These restrictions are targeted towards limiting unsecured advances made to insiders and, in particular, to persons who are able to approve the proposed advances to a figure of 10% of the capital base and in relation to individuals to 5% of the capital base with a sub-limit of HK$1,000,000 for any one individual.  It was a feature of some of the bank insolvencies of the mid-1980s that large advances had been made to bank officers or related parties which they were not in a position to repay.  The Monetary Authority is able to relax this provision subject to conditions which he may specify (s.83(4A)).

5.1.4 Limitation on advances to employees

Locally incorporated banks and the local branches of foreign banks are not permitted, without the consent of the Monetary Authority, to make unsecured facilities to employees in an aggregate amount for each employee in excess of one year's salary (s.85).  This is a similar kind of restriction to the one described in paragraph 5.1.3 above but far less complex.
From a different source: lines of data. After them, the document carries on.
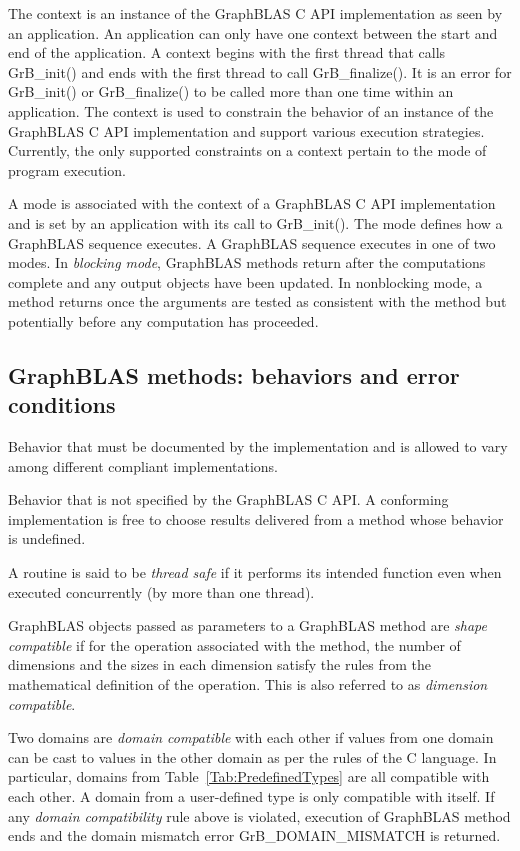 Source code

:   The context is an instance of the GraphBLAS C API implementation
as seen by an application.  An application can only have one context between the 
start and end of the application.  
A context begins with the first thread that calls {\sf GrB\_init()} and ends with the 
first thread to call {\sf GrB\_finalize()}.  
It is an error for {\sf GrB\_init()} or {\sf GrB\_finalize()} to be called more than one
time within an application.  The context is used to constrain the behavior of an
instance of the GraphBLAS C API implementation and support various execution strategies.
Currently, the only
supported constraints on a context pertain to the mode of program execution.

 A mode is associated with the context of a GraphBLAS C API
implementation and is set by an application with its call to {\sf GrB\_init()}.
The mode defines how a GraphBLAS sequence executes.  A
GraphBLAS sequence executes in one of two modes.  
In \emph{blocking mode}, GraphBLAS methods return after the computations 
complete and any output objects have been updated.  In nonblocking mode, a 
method returns once the arguments are tested as consistent with 
the method but potentially before any computation has proceeded.
\glossEnd

\subsection{GraphBLAS methods: behaviors and error conditions}
\glossBegin
{} Behavior that must be documented
by the implementation and is allowed to vary among different
compliant implementations. 

 Behavior that is not specified by the GraphBLAS C API.
A conforming implementation is free to choose results delivered from a method
whose behavior is undefined. 

 A routine is said to be \emph{thread safe} if it performs its intended 
function even when executed concurrently (by more than one thread).

 GraphBLAS objects passed as parameters to a GraphBLAS method 
are \emph{shape compatible} if for the operation associated with the method, the number of dimensions
and the sizes in each dimension satisfy the rules from the mathematical definition of the operation.  This
is also referred to as \emph{dimension compatible}.

 Two domains are \emph{domain compatible} with 
each other if values from one domain can be cast to values in the other domain 
as per the rules of the C language. In particular, domains from Table~\ref{Tab:PredefinedTypes} 
are all compatible with each other. A domain from a user-defined type is only 
compatible with itself. If any \emph{domain compatibility} rule above is 
violated, execution of GraphBLAS method ends and the domain 
mismatch error {\sf GrB\_DOMAIN\_MISMATCH} is returned.
\glossEnd

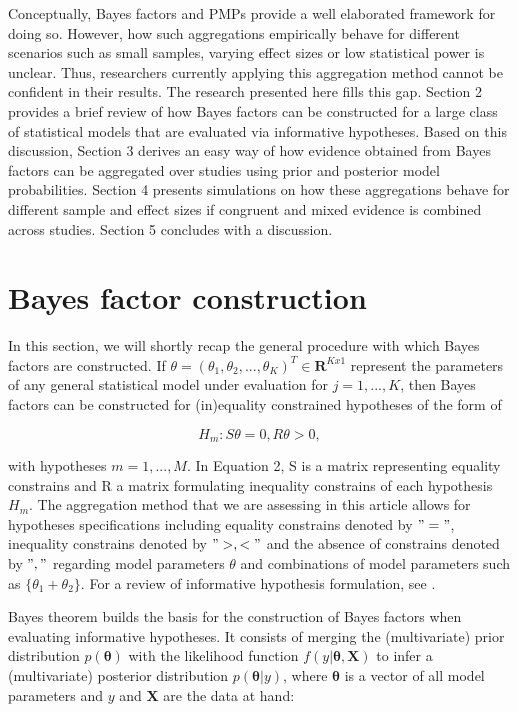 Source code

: \documentclass[11pt, a4paper]{article} %
\begin{document}
Conceptually, Bayes factors and PMPs provide a well elaborated framework for doing so. However, how such aggregations empirically behave for different scenarios such as small samples, varying effect sizes or low statistical power is unclear. Thus, researchers currently applying this aggregation method cannot be confident in their results. The research presented here fills this gap. Section 2 provides a brief review of how Bayes factors can be constructed for a large class of statistical models that are evaluated via informative hypotheses. Based on this discussion, Section 3 derives an easy way of how evidence obtained from Bayes factors  can be aggregated over studies using prior and posterior model probabilities. Section 4 presents simulations on how these aggregations behave for different sample and effect sizes if congruent and mixed evidence is combined across studies. Section 5 concludes with a discussion.  

\section{Bayes factor construction}
In this section, we will shortly recap the general procedure with which Bayes factors are constructed. If $\theta=(\theta_1, \theta_2,...,\theta_K)^T \in \bm{R}^{Kx1}$ represent the parameters of any general statistical model under evaluation for $j=1,...,K$, then Bayes factors can be constructed for (in)equality constrained hypotheses of the form of 

\begin{equation}
H_m: S\theta=0, R\theta>0,
\end{equation}

\noindent with hypotheses $m=1,...,M$. In Equation 2, S is a matrix representing equality constrains and R a matrix formulating inequality constrains of each hypothesis $H_m$. The aggregation method that we are assessing in this article allows for hypotheses specifications including equality constrains denoted by $"="$, inequality constrains denoted by $">,<"$ and the absence of constrains denoted by $","$ regarding model parameters $\theta$ and combinations of model parameters such as $\{ \theta_1+\theta_2 \}$. For a review of informative hypothesis formulation, see \citet{Hoijtink2012}. 

Bayes theorem builds the basis for the construction of Bayes factors when evaluating informative hypotheses. It consists of merging the (multivariate) prior distribution $p(\bm{\theta})$ with the likelihood function $f(y|\bm{\theta,X})$ to infer a (multivariate) posterior distribution $p(\bm{\theta}|y)$, where $\bm{\theta}$ is a vector of all model parameters and $y$ and \textbf{X} are the data at hand: 
\end{document}
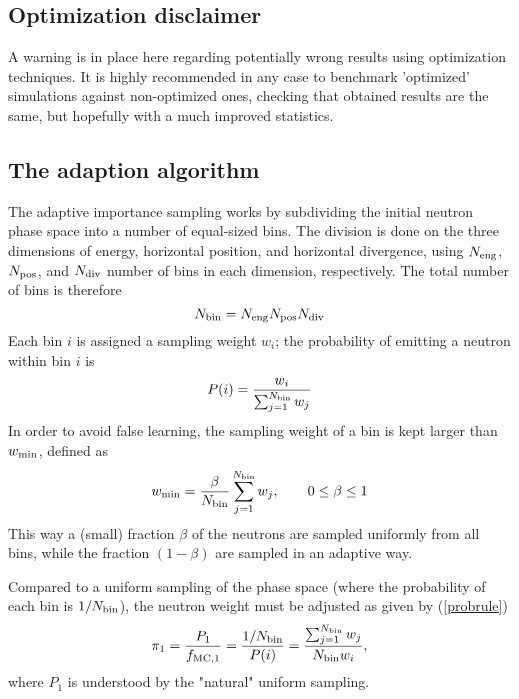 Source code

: \subsection{Optimization disclaimer}

A warning is in place here regarding potentially wrong results
using optimization techniques.
It is highly recommended in any case to benchmark 'optimized' simulations
against non-optimized ones, checking that obtained results are the same,
but hopefully with a much improved statistics.

\subsection{The adaption algorithm}

The adaptive importance sampling works by subdividing the initial
neutron phase space into a number of equal-sized bins. The division is
done on the three dimensions of energy, horizontal position, and
horizontal divergence, using $N_{\rm eng}$, $N_{\rm pos}$, and $N_{\rm
  div}$ number of bins in each dimension, respectively. The total number
of bins is therefore
\begin{equation}
N_{\rm bin} = N_{\rm eng} N_{\rm pos} N_{\rm div}
\end{equation}
Each bin $i$ is assigned a sampling weight $w_i$; the probability of
emitting a neutron within bin $i$ is
\begin{equation}
P(i) = \frac{w_i}{\sum_{j=1}^{N_{\rm bin}} w_j}
\end{equation}
In order to avoid false learning, the sampling weight of a bin is
kept larger than $w_{\rm min}$, defined as
\begin{equation}
w_{\rm min} = \frac{\beta}{N_{\rm bin}}\sum_{j=1}^{N_{\rm bin}}w_j,\qquad
    0 \leq \beta \leq 1
\end{equation}
This way a (small) fraction $\beta$ of the neutrons are sampled
uniformly from all bins, while the fraction $(1 - \beta)$ are sampled in an adaptive way.

Compared to a uniform sampling of the phase space (where the probability
of each bin is $1/N_{\rm bin}$), the neutron weight
must be adjusted as given by (\ref{probrule})
\begin{equation}
\pi_1 = \frac{P_1}{f_{\rm MC,1}} =\frac{1/N_{\rm bin}}{P(i)} =
    \frac{\sum_{j=1}^{N_{\rm bin}} w_j}{N_{\rm bin} w_i} ,
\end{equation}
where $P_1$ is understood by the "natural" uniform sampling.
5.1.5 Limitation on advances or deposits with foreign banks

The Monetary Authority may restrict, on a discretionary basis, authorised institutions from making advances or credit facilities to, or deposits with, foreign non-Hong Kong licensed banks if he considers it not to be in the interests of the depositors of the bank (s.86).  Again this is directed towards ensuring that a bank does not become excessively exposed to the solvency problems of a particular foreign bank.  The relevant section authorises the Monetary Authority to require the bank not to make any further advances to the relevant foreign bank as well as to demand repayment of any advances which have already been made (s.86(2)).  This requirement may be imposed on both Hong Kong banks and the local branches of foreign banks.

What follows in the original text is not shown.